While saying government must act to give the regulators more powers, the inquiry found there was a lack of proactivity from both the Pensions Regulator and the FRC.
The 100-page report on the findings said: “Chronically passive, they do not seek to influence corporate decision-making with the realistic threat of intervention. Action is part of their brief. They require cultural change as well.”
Aside from failing to provide corporate regulators with sufficient powers to pull Carillion into line, the inquiry found government failed to identify the risks involved with continuing to issue the failing contractor with new contracts.
The firm, which had no Crown Representative between August and November 2017, continued to win public sector work despite three profit warnings.
The report said: “The assignment of a Crown Representative to Carillion served no noticeable purpose in alerting the government to potential issues in advance of [Carillion’s] July 2017 profit warning.

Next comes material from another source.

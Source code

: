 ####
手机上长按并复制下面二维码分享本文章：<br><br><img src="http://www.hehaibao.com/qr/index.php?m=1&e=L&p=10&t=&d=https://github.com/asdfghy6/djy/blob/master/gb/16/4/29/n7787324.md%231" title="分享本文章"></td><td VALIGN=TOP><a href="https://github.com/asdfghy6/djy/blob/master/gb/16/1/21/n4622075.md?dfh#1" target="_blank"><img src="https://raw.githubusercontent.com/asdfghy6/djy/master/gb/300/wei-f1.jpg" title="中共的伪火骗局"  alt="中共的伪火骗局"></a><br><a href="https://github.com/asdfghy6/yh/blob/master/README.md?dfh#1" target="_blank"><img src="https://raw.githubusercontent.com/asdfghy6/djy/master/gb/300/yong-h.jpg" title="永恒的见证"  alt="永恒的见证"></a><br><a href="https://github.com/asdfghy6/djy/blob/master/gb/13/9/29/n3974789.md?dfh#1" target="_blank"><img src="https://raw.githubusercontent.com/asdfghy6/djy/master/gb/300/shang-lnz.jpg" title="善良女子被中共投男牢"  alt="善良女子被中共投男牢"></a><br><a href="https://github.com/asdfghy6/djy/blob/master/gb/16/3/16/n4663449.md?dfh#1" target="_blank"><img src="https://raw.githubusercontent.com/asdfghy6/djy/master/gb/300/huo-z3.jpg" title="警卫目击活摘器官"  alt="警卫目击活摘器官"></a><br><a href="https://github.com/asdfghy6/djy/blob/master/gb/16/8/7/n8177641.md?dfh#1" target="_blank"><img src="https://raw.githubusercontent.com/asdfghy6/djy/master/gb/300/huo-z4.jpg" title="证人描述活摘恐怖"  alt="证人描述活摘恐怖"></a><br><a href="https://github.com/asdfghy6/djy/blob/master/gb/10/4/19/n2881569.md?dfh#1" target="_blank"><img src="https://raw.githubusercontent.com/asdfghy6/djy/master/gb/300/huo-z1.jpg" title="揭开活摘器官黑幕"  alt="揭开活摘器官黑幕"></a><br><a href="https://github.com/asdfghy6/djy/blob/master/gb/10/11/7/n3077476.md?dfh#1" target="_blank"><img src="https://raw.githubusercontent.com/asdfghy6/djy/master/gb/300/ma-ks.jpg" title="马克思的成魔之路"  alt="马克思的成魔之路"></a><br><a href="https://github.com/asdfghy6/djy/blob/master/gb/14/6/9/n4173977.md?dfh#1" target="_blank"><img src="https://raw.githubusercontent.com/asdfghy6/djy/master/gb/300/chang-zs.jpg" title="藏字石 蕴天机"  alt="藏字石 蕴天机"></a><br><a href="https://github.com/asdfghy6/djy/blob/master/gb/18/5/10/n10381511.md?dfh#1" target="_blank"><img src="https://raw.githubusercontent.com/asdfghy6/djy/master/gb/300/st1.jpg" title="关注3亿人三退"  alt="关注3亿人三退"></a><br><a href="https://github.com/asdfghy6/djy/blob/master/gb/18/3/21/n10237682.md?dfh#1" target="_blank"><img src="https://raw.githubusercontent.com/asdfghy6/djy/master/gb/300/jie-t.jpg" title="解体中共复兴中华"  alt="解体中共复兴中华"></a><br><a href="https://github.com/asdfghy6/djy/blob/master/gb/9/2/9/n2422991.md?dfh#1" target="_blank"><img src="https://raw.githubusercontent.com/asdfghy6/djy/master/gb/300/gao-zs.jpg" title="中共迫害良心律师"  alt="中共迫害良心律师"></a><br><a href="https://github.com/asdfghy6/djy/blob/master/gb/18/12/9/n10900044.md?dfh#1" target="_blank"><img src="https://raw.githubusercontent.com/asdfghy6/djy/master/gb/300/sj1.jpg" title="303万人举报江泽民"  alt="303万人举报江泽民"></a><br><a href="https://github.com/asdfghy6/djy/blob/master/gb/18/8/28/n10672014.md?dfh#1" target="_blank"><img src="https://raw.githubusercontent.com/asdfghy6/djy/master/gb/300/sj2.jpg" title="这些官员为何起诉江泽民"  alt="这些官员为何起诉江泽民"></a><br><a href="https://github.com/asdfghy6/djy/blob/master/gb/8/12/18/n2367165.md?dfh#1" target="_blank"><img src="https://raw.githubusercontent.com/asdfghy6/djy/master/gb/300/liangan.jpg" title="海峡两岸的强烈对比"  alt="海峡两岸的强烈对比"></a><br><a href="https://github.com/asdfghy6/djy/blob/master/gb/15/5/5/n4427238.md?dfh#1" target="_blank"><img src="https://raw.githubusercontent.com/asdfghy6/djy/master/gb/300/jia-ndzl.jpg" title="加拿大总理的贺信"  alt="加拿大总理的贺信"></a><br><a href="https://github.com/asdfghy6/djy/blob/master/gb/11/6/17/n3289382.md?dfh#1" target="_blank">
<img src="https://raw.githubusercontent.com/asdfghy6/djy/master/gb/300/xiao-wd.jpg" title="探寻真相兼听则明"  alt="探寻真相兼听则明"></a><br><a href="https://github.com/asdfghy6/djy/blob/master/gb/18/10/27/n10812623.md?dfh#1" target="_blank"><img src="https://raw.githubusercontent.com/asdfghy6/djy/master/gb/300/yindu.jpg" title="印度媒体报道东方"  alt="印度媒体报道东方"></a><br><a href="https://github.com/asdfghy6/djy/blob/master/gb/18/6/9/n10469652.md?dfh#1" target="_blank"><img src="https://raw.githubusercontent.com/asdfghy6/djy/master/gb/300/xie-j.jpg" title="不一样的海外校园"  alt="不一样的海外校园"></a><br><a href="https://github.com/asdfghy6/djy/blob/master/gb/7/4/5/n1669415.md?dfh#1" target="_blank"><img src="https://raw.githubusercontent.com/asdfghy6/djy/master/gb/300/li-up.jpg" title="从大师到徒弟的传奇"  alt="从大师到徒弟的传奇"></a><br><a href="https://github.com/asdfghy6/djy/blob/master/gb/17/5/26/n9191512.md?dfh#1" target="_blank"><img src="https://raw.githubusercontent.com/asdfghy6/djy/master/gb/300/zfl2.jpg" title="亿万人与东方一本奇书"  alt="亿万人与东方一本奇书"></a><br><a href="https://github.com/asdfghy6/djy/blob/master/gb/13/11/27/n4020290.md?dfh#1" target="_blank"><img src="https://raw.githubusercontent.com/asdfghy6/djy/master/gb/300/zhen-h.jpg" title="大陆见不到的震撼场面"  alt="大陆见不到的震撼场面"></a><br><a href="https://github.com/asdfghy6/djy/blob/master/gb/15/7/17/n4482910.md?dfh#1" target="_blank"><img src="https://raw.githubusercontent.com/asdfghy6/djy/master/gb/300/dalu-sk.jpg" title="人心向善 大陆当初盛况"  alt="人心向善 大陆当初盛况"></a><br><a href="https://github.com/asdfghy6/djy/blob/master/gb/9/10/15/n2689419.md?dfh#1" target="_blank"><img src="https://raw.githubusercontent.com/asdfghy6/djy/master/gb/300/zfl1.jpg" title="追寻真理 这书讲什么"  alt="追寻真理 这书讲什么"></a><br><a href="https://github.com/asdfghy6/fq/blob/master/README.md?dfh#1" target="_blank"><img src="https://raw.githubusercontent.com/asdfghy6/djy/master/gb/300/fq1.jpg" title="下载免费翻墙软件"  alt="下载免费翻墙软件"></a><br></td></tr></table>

“The absence of one between August and November 2017 cannot have increased the government’s ability to keep itself informed of the direction of the company during a critical period before its collapse.”
The inquiry said while government was right to refuse a bailout for the firm in its final days, the level of exposure was sure to have a significant impact on public finances.
The report said: “When a company holds 450 contracts with the government, however, its collapse will inevitably have a significant knock-on effects for the public purse.
“It is simply not possible to transfer all the risk from the public to the private sector. There is little chance that the £150m of taxpayer money made available to support the insolvency will be fully recovered.”